A Programmable Logic Controller (PLC) is a type of programmable memory used to store programs and execute user-oriented instructions such as logic operations, sequential control, timing, counting, and arithmetic operations. It controls various types of machinery or production processes through digital or analog inputs/outputs. Its origins lie in 1968 when General Motors in the United States requested the replacement of relay control devices. Subsequently, in 1969, Digital Equipment Corporation (DEC) developed the first PLC, the PDP-14, which was successfully tested on General Motors' production line. This marked the first application of programmed methods to electrical control, and it is widely recognized as the world's first PLC. PLCs have now been in use for 46 years.
I. Overview
With the development of science and technology, PLCs (and related products) are increasingly widely used in industrial control. The reliability of PLC control systems directly affects the safe production and economic operation of industrial enterprises, and the system's anti-interference capability is crucial to the reliable operation of the entire system. Various types of PLCs used in automation systems are installed either centrally in the control room or on production sites and various motor equipment, mostly in harsh electromagnetic environments created by high-voltage circuits and equipment. To improve the reliability of PLC control systems, on the one hand, PLC manufacturers need to improve the anti-interference capability of their equipment; on the other hand, it requires high attention from engineering design, installation, construction, and maintenance, and multi-party cooperation is essential to effectively solve problems and enhance the system's anti-interference performance.
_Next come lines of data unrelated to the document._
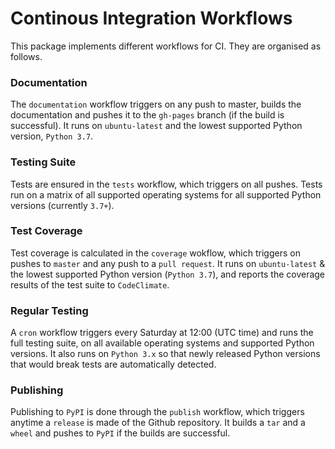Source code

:# Continous Integration Workflows

This package implements different workflows for CI.
They are organised as follows.

### Documentation

The `documentation` workflow triggers on any push to master, builds the documentation and pushes it to the `gh-pages` branch (if the build is successful).
It runs on `ubuntu-latest` and the lowest supported Python version, `Python 3.7`.

### Testing Suite

Tests are ensured in the `tests` workflow, which triggers on all pushes.
Tests run on a matrix of all supported operating systems for all supported Python versions (currently `3.7+`).

### Test Coverage

Test coverage is calculated in the `coverage` wokflow, which triggers on pushes to `master` and any push to a `pull request`.
It runs on `ubuntu-latest` & the lowest supported Python version (`Python 3.7`), and reports the coverage results of the test suite to `CodeClimate`.


### Regular Testing

A `cron` workflow triggers every Saturday at 12:00 (UTC time) and runs the full testing suite, on all available operating systems and supported Python versions.
It also runs on `Python 3.x` so that newly released Python versions that would break tests are automatically detected.

### Publishing

Publishing to `PyPI` is done through the `publish` workflow, which triggers anytime a `release` is made of the Github repository.
It builds a `tar` and a `wheel` and pushes to `PyPI` if the builds are successful.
II . Sources of electromagnetic interference and their impact on the system
1. Interference sources and general classification of interference
The interference sources affecting PLC control systems are similar to those affecting general industrial control equipment; they mostly originate in areas where current or voltage changes drastically. These areas where charge moves drastically are the noise sources, or interference sources.
Interference types are typically classified according to their causes, noise interference modes, and waveform characteristics. Specifically: based on the cause, they are classified as discharge noise, surge noise, high-frequency oscillation noise, etc.; based on waveform and characteristics, they are classified as continuous noise, intermittent noise, etc.; and based on interference mode, they are classified as common-mode interference and differential-mode interference. Common-mode interference and differential-mode interference are commonly used classification methods. Common-mode interference is the potential difference between the signal and ground, mainly formed by the superposition of common-mode (same-direction) voltages induced on the signal line by grid interference, ground potential difference, and spatial electromagnetic radiation. Common-mode voltage can sometimes be large, especially in power supply rooms using distribution equipment with poor isolation performance, where the common-mode voltage of the transmitter output signal is generally high, sometimes exceeding 130V. Common-mode voltage can be converted into differential-mode voltage through asymmetrical circuits, directly affecting the measurement and control signals and causing component damage (this is the main reason for the high failure rate of some system I/O modules). This common-mode interference can be DC or AC. Differential-mode interference refers to the interference voltage acting between two poles of a signal. It is mainly formed by the coupling induction of spatial electromagnetic fields between signals and the voltage formed by the conversion of common-mode interference by unbalanced circuits. This voltage is directly superimposed on the signal and directly affects the measurement and control accuracy.
2. Main sources of electromagnetic interference in PLC control systems
(1) Radiative interference from space
Radiated electromagnetic interference (EMI) in space is mainly generated by power networks, transient processes of electrical equipment, lightning, radio broadcasts, television, radar, high-frequency induction heating equipment, etc., and is commonly referred to as radiated interference, the distribution of which is extremely complex. If a PLC system is placed within the radio frequency field, it will receive radiated interference, the effects of which are mainly through two paths: one is direct radiation into the PLC's internal circuitry, causing interference through circuit induction; the other is radiation into the PLC's communication network, introducing interference through communication line induction. Radiated interference is related to the layout of field equipment and the magnitude of the electromagnetic field generated by the equipment, especially the frequency. It is generally protected by installing shielded cables and local shielding of the PLC, as well as high-voltage discharge components.
(2) Interference from external leads of the system
This interference is mainly introduced through power and signal lines and is commonly referred to as conducted interference. This type of interference is quite serious in industrial settings in my country.
Interference from the power supply
Practice has shown that PLC control system failures are often caused by interference introduced by the power supply. I encountered this during the commissioning of a certain project, and the problem was only solved after replacing the PLC power supply with one that had higher isolation performance.
PLC systems are normally powered by the power grid. Due to the grid's wide coverage, it is susceptible to electromagnetic interference from all directions, inducing voltage and circuits on the lines. In particular, changes within the power grid, such as surges from switch operations, the start-up and shutdown of large power equipment, harmonics from AC/DC drives, and transient impacts from grid short circuits, are all transmitted to the primary side of the power supply through the transmission lines. PLC power supplies typically employ isolated power supplies, but their isolation is not ideal due to their structure and manufacturing processes. In reality, absolute isolation is impossible due to the presence of distributed parameters, especially distributed capacitance.